American endurance athlete

Michael McCastle is an American endurance athlete, performance coach and philanthropist. He is the current world record holder for the number of pull-ups completed in 24 hours (5,804) while wearing a 30 lb pack. He is the founder of the Twelve Labors Project, a philanthropic organization in which McCastle performs feats of strength and endurance to raise awareness for causes. McCastle is also an air traffic controller and a former petty officer in the United States Navy.

==Endurance feats==
McCastle attempted his first endurance feat in 2014 when he sought to break the world record for the most pull-ups completed in a 24-hour period. He decided to attempt the feat while recovering from an ACL injury suffered in Naval Special Warfare Preparatory School portion of the Navy SEALs training pipeline. The 24-hour pull-up record at the time of McCastle's first attempt was 4,030. After he had completed around 2,300, McCastle suffered muscle tears in his forearms and biceps as well as rhabdomyolysis. He managed to finish 3,202 pull-ups in 19 hours before quitting due to injury. He spent two days in the hospital recovering. Through this feat, McCastle helped raise $9,600 for the Wounded Warrior Project.

His next feat took place in December 2014 and involved flipping a 250-pound truck tire 13 miles, attempting the feat one day after he lost his father. The initial plan was for McCastle to flip the tire along a 13-mile stretch of road where he was stationed Oak Harbor, Washington. He could not secure the requisite municipal permits for the journey and ended up flipping the tire in a parking lot. The stretch of pavement was 500 feet, and McCastle flipped the tire across that stretch 137 times to equal 13 miles. The feat took around 10 hours to complete. In the process, McCastle raised $700 for the Wounded Warrior Project. The feat is generally considered a world record for the longest distance traveled while flipping a 250-pound truck tire.

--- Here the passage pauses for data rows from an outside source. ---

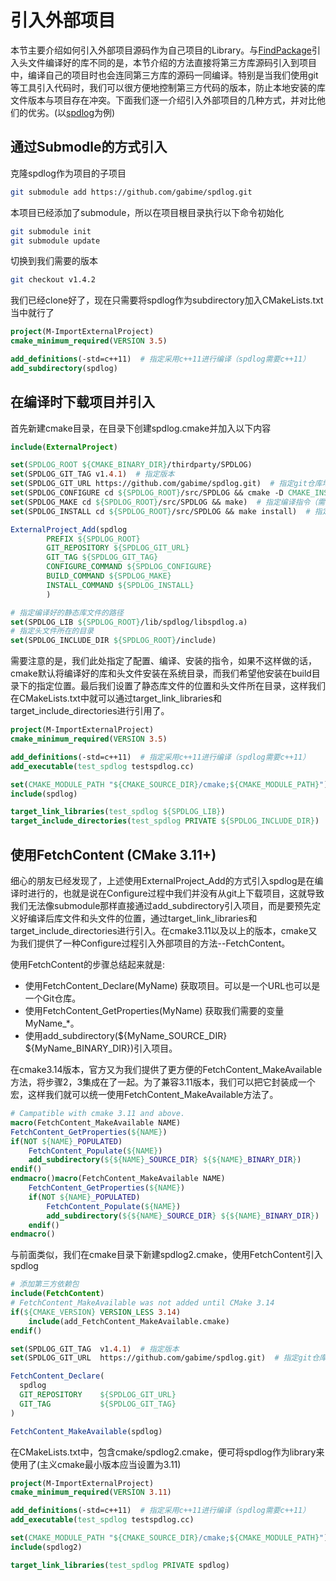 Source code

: # 引入外部项目
本节主要介绍如何引入外部项目源码作为自己项目的Library。与[FindPackage](FindPackage/README.md)引入头文件编译好的库不同的是，本节介绍的方法直接将第三方库源码引入到项目中，编译自己的项目时也会连同第三方库的源码一同编译。特别是当我们使用git等工具引入代码时，我们可以很方便地控制第三方代码的版本，防止本地安装的库文件版本与项目存在冲突。下面我们逐一介绍引入外部项目的几种方式，并对比他们的优劣。(以[spdlog](https://github.com/gabime/spdlog)为例)

## 通过Submodle的方式引入
克隆spdlog作为项目的子项目
```bash
git submodule add https://github.com/gabime/spdlog.git
```
本项目已经添加了submodule，所以在项目根目录执行以下命令初始化
```bash
git submodule init
git submodule update
```
切换到我们需要的版本
```bash
git checkout v1.4.2
```
我们已经clone好了，现在只需要将spdlog作为subdirectory加入CMakeLists.txt当中就行了
```cmake
project(M-ImportExternalProject)
cmake_minimum_required(VERSION 3.5)

add_definitions(-std=c++11)  # 指定采用c++11进行编译（spdlog需要c++11）
add_subdirectory(spdlog)
```

## 在编译时下载项目并引入
首先新建cmake目录，在目录下创建spdlog.cmake并加入以下内容

```cmake
include(ExternalProject)

set(SPDLOG_ROOT ${CMAKE_BINARY_DIR}/thirdparty/SPDLOG)
set(SPDLOG_GIT_TAG v1.4.1)  # 指定版本
set(SPDLOG_GIT_URL https://github.com/gabime/spdlog.git)  # 指定git仓库地址
set(SPDLOG_CONFIGURE cd ${SPDLOG_ROOT}/src/SPDLOG && cmake -D CMAKE_INSTALL_PREFIX=${SPDLOG_ROOT} .)  # 指定配置指令（注意此处修改了安装目录，否则默认情况下回安装到系统目录）
set(SPDLOG_MAKE cd ${SPDLOG_ROOT}/src/SPDLOG && make)  # 指定编译指令（需要覆盖默认指令，进入我们指定的SPDLOG_ROOT目录下）
set(SPDLOG_INSTALL cd ${SPDLOG_ROOT}/src/SPDLOG && make install)  # 指定安装指令（需要覆盖默认指令，进入我们指定的SPDLOG_ROOT目录下）

ExternalProject_Add(spdlog
        PREFIX ${SPDLOG_ROOT}
        GIT_REPOSITORY ${SPDLOG_GIT_URL}
        GIT_TAG ${SPDLOG_GIT_TAG}
        CONFIGURE_COMMAND ${SPDLOG_CONFIGURE}
        BUILD_COMMAND ${SPDLOG_MAKE}
        INSTALL_COMMAND ${SPDLOG_INSTALL}
        )

# 指定编译好的静态库文件的路径
set(SPDLOG_LIB ${SPDLOG_ROOT}/lib/spdlog/libspdlog.a)
# 指定头文件所在的目录
set(SPDLOG_INCLUDE_DIR ${SPDLOG_ROOT}/include)
```
需要注意的是，我们此处指定了配置、编译、安装的指令，如果不这样做的话，cmake默认将编译好的库和头文件安装在系统目录，而我们希望他安装在build目录下的指定位置。最后我们设置了静态库文件的位置和头文件所在目录，这样我们在CMakeLists.txt中就可以通过target_link_libraries和target_include_directories进行引用了。
```cmake
project(M-ImportExternalProject)
cmake_minimum_required(VERSION 3.5)

add_definitions(-std=c++11)  # 指定采用c++11进行编译（spdlog需要c++11）
add_executable(test_spdlog testspdlog.cc)

set(CMAKE_MODULE_PATH "${CMAKE_SOURCE_DIR}/cmake;${CMAKE_MODULE_PATH}")
include(spdlog)

target_link_libraries(test_spdlog ${SPDLOG_LIB})
target_include_directories(test_spdlog PRIVATE ${SPDLOG_INCLUDE_DIR})
```

## 使用FetchContent (CMake 3.11+)
细心的朋友已经发现了，上述使用ExternalProject_Add的方式引入spdlog是在编译时进行的，也就是说在Configure过程中我们并没有从git上下载项目，这就导致我们无法像submodule那样直接通过add_subdirectory引入项目，而是要预先定义好编译后库文件和头文件的位置，通过target_link_libraries和target_include_directories进行引入。在cmake3.11以及以上的版本，cmake又为我们提供了一种Configure过程引入外部项目的方法--FetchContent。

使用FetchContent的步骤总结起来就是:

- 使用FetchContent_Declare(MyName) 获取项目。可以是一个URL也可以是一个Git仓库。
- 使用FetchContent_GetProperties(MyName) 获取我们需要的变量MyName_*。
- 使用add_subdirectory(${MyName_SOURCE_DIR} ${MyName_BINARY_DIR})引入项目。

在cmake3.14版本，官方又为我们提供了更方便的FetchContent_MakeAvailable方法，将步骤2，3集成在了一起。为了兼容3.11版本，我们可以把它封装成一个宏，这样我们就可以统一使用FetchContent_MakeAvailable方法了。
```cmake
# Campatible with cmake 3.11 and above.
macro(FetchContent_MakeAvailable NAME)
FetchContent_GetProperties(${NAME})
if(NOT ${NAME}_POPULATED)
    FetchContent_Populate(${NAME})
    add_subdirectory(${${NAME}_SOURCE_DIR} ${${NAME}_BINARY_DIR})
endif()
endmacro()macro(FetchContent_MakeAvailable NAME)
    FetchContent_GetProperties(${NAME})
    if(NOT ${NAME}_POPULATED)
        FetchContent_Populate(${NAME})
        add_subdirectory(${${NAME}_SOURCE_DIR} ${${NAME}_BINARY_DIR})
    endif()
endmacro()
```
与前面类似，我们在cmake目录下新建spdlog2.cmake，使用FetchContent引入spdlog
```cmake
# 添加第三方依赖包
include(FetchContent)
# FetchContent_MakeAvailable was not added until CMake 3.14
if(${CMAKE_VERSION} VERSION_LESS 3.14)
    include(add_FetchContent_MakeAvailable.cmake)
endif()

set(SPDLOG_GIT_TAG  v1.4.1)  # 指定版本
set(SPDLOG_GIT_URL  https://github.com/gabime/spdlog.git)  # 指定git仓库地址

FetchContent_Declare(
  spdlog
  GIT_REPOSITORY    ${SPDLOG_GIT_URL}
  GIT_TAG           ${SPDLOG_GIT_TAG}
)

FetchContent_MakeAvailable(spdlog)
```
在CMakeLists.txt中，包含cmake/spdlog2.cmake，便可将spdlog作为library来使用了(主义cmake最小版本应当设置为3.11)
```cmake
project(M-ImportExternalProject)
cmake_minimum_required(VERSION 3.11)

add_definitions(-std=c++11)  # 指定采用c++11进行编译（spdlog需要c++11）
add_executable(test_spdlog testspdlog.cc)

set(CMAKE_MODULE_PATH "${CMAKE_SOURCE_DIR}/cmake;${CMAKE_MODULE_PATH}")
include(spdlog2)

target_link_libraries(test_spdlog PRIVATE spdlog)
```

In May 2015, McCastle successfully climbed 29,029 feet (the equivalent of climbing to the top of Mount Everest) by scaling a 20-foot rope 1,450 times in under 27 hours. McCastle's goal was to raise $20,000 for the Michael J. Fox Foundation for Parkinson's Research. McCastle had lost his father to Parkinson's a few months earlier. Prior to the rope climb, McCastle also completed a 50k run for cancer research.

In September 2015, McCastle announced that he would be attempting the 24-hour pull-up record again. During this attempt, McCastle wore a 30-pound pack on his back to represent the burden of wounded soldiers. This feat was performed to raise funds and awareness for Operation Enduring Warrior, a charity and advocacy group for wounded soldiers. McCastle surpassed the record of 5,801 pull-ups by three reps and is the current world record holder at 5,804 pull-ups in a 24-hour period.

==Personal life==
McCastle was driven to join the Navy after the September 11 attacks. He has been deployed around the world and currently works as an air traffic controller at the Naval Air Station Whidbey Island in Washington, with a rank of petty officer, first class. He is also the founder of the Twelve Labors Project, which is named in reference to the Twelve Labors of Hercules. The organization's goal is to raise awareness and funds for a variety of causes through the completion of various feats of strength and endurance.